Francisco Kjolseth | The Salt Lake Tribune Salt Lake Tribune senior managing editor Matt Canham breaks out the sparkling wine and cider as Tribune photography director Jeremy Harmon and three members of The Tribune's Pulitzer Prize-winning team — managing editor Sheila McCann, reporter Alex Stuckey and digital editor Rachel Piper — look on.

By Mackenzie McDermott

On April 10, The Salt Lake Tribune made headlines as it won a Pulitzer Prize in Local Reporting for its investigative coverage of sexual assault on college campuses.

Rachel Piper, a former editor-in-chief of The Daily Utah Chronicle in 2010, worked on the year-long watchdog project.

“It’s pretty much the biggest prize you can win in journalism,” said Piper, digital news editor for The Salt Lake Tribune.

The prize, awarded by Columbia University in New York City, has 14 journalism categories. Out of over 2,400 entries, 21 are awarded.

The judges who awarded the honor to the Utah paper said the decision came from “a string of vivid reports revealing the perverse, punitive and cruel treatment given to sexual-assault victims at Brigham Young University, one of Utah’s most powerful institutions.”

The Tribune was up against news publications from all over the nation, including The New York Times and The Washington Post. This is the second time the paper has won the acclaimed honor in its 150-year existence.

“This does not mean that we haven’t done very good work for years,” said Matt Canham, senior managing editor at The Tribune. “This is just a very competitive prize.”

The last time the paper won the award was in 1957 for their coverage of a double plane crash over the Grand Canyon killing 128 people.

The firestorm of sexual assault coverage evoked with student Madi Barney coming forward in a public forum and sharing her experiences at Brigham Young University and being subjecting to honor code investigations. After Barney’s story, more came forward and opened up about their own stories.

“There were a lot of times last year where we felt like no one wanted to hear these stories anymore, or we got pressure from the church saying it was ‘gotcha journalism’ and refuting some things,” Piper said.

Piper said this award not only validates the work of these reporters but of investigative journalism in communities across the country.

“To have not only BYU change as a result of our stories, but to have other journalists recognize that these stories are important and deserve to be told, that feels pretty good,” Piper said.

By following the assault facts, the reporters pushed from story to story.
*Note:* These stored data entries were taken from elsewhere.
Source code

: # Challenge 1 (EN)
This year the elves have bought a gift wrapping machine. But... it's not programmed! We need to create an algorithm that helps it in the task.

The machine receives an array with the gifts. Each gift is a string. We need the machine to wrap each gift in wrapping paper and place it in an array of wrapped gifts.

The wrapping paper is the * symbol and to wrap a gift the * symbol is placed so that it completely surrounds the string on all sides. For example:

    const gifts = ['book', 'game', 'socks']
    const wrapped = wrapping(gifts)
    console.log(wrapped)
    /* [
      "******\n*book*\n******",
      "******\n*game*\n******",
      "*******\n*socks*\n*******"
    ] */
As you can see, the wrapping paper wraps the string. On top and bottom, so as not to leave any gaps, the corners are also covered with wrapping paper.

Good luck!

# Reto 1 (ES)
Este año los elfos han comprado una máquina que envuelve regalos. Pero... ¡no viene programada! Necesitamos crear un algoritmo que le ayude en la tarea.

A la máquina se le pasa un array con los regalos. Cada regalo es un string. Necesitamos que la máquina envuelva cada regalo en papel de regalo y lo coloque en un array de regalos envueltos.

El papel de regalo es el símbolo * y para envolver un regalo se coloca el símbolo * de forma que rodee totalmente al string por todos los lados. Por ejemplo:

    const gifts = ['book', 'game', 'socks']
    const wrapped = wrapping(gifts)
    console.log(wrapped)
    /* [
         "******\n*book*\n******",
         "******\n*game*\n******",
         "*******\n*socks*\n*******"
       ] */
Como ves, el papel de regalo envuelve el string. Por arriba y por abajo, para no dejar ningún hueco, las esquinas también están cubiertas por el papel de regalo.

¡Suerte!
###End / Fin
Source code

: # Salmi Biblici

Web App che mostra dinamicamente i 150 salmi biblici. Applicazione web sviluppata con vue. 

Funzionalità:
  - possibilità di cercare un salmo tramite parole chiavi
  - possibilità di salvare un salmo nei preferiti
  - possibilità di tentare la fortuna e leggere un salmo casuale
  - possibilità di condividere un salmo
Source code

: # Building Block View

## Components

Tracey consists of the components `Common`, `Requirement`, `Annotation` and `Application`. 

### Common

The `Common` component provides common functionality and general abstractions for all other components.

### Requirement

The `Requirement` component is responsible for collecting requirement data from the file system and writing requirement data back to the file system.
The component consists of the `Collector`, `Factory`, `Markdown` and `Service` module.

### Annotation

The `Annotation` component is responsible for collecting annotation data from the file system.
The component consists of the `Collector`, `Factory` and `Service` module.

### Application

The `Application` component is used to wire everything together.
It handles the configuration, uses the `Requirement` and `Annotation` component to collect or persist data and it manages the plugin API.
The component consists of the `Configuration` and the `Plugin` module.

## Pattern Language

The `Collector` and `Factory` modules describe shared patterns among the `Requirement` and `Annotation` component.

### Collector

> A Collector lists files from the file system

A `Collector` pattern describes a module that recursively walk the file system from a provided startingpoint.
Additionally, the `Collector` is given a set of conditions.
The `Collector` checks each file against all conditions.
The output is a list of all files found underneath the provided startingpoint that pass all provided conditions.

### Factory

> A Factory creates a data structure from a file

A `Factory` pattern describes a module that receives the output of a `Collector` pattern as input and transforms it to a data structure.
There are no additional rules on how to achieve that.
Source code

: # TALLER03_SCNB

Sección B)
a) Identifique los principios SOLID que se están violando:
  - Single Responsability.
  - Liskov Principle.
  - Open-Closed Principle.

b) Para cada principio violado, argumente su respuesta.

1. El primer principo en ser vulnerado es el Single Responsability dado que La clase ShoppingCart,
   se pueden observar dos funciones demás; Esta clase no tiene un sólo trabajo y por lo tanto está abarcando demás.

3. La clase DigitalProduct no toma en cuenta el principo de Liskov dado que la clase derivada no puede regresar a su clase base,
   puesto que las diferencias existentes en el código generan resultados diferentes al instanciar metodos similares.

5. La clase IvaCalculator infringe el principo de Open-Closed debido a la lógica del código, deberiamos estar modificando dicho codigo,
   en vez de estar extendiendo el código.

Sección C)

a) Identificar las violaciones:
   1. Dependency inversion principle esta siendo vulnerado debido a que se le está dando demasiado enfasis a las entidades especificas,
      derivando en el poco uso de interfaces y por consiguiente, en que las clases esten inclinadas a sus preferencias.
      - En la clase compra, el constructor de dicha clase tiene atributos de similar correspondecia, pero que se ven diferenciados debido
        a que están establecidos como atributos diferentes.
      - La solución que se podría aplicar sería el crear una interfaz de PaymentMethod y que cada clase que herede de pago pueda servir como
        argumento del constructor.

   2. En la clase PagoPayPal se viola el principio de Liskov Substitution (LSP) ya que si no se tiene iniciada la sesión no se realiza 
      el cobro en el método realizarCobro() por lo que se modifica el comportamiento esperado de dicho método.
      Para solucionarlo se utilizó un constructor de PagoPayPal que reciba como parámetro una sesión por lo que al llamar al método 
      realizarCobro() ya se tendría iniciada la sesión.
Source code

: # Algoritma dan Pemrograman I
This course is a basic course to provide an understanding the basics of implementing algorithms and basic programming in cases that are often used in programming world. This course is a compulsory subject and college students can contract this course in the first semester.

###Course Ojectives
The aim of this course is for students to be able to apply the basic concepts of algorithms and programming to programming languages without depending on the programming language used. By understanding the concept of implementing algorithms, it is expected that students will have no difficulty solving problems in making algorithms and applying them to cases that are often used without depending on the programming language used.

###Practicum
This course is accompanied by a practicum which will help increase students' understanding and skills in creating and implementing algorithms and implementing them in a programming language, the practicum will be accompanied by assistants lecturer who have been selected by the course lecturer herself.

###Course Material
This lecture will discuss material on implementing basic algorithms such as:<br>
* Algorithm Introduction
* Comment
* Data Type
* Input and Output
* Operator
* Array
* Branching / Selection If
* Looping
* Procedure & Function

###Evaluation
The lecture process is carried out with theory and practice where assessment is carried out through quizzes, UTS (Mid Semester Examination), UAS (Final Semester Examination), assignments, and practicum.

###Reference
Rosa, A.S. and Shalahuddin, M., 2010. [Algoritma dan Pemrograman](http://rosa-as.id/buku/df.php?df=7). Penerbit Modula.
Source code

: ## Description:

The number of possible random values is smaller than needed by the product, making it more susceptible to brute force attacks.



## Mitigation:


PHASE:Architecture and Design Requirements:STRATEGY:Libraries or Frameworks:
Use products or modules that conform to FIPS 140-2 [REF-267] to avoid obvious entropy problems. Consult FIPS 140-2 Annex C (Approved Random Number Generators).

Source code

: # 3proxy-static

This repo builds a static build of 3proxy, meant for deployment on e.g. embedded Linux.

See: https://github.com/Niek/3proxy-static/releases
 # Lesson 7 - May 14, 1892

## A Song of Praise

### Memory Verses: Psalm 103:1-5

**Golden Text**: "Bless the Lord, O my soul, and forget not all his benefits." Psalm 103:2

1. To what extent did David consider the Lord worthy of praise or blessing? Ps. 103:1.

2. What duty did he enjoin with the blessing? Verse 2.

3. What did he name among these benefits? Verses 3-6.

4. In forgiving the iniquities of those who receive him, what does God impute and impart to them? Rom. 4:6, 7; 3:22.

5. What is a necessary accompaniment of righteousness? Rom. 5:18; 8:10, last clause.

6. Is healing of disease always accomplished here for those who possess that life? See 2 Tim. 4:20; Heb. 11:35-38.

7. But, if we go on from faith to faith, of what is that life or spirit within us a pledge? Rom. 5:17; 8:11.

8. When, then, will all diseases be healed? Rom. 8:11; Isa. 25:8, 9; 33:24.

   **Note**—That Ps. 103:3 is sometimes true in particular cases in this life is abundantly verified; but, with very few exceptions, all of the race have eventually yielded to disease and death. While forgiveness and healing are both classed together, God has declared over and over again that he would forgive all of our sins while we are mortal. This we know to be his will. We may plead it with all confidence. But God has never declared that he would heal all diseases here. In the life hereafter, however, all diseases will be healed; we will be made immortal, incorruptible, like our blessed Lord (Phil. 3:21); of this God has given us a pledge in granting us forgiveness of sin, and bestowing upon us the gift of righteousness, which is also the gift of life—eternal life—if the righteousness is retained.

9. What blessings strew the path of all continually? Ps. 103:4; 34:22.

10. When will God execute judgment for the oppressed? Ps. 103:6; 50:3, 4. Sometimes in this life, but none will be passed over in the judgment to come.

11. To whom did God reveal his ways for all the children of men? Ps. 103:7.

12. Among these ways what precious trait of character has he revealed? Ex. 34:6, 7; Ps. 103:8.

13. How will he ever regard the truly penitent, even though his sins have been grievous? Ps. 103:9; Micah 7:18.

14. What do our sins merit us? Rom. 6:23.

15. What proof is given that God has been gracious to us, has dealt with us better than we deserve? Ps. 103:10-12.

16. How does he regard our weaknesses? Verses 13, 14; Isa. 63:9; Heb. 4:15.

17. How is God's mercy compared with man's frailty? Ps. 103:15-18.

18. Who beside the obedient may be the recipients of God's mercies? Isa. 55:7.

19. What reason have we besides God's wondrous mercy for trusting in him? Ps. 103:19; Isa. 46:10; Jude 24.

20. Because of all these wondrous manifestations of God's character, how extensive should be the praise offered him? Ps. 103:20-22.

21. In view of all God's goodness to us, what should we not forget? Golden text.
The BYU case led to other colleges, and other stories of injustice.

“What’s amazing in this case is that there are so many important stories to tell,” Canham said.

Canham, who was also an editor at The Chronicle in 2002, became the senior managing editor of The Tribune in November, after the Pulitzer prize-winning story was written. He was not holding back in praising the award-winning work of his colleagues.

“These reporters are talented; they had all the skills necessary to pull this off. We needed to give them the space to do it, and my predecessors did,” Canham said.

Even with the emotionally taxing topic of sexual assault, and countless ethical decisions to make, the reporters kept going.

“These stories are so important, and you know you can’t mess up at all,” Piper said. “You can’t mess up a single period. You can’t mess up a semicolon, because it’s such a tough topic. You don’t want to have any mistakes, any issues.”

Canham expressed The Salt Lake Tribune will continue to seek out the truth and push for change.

“We see ourselves as investigative reporters,” Canham said, “whose job is to examine what the biggest institutions in this state do and make sure that they’re doing what they should.”

Canham continued, “Whether that’s politicians, major businesses, or the LDS church. That is the role of a media, especially a newspaper, to be those watchdogs, and we are very proud of that tradition. And this adds to that tradition greatly.”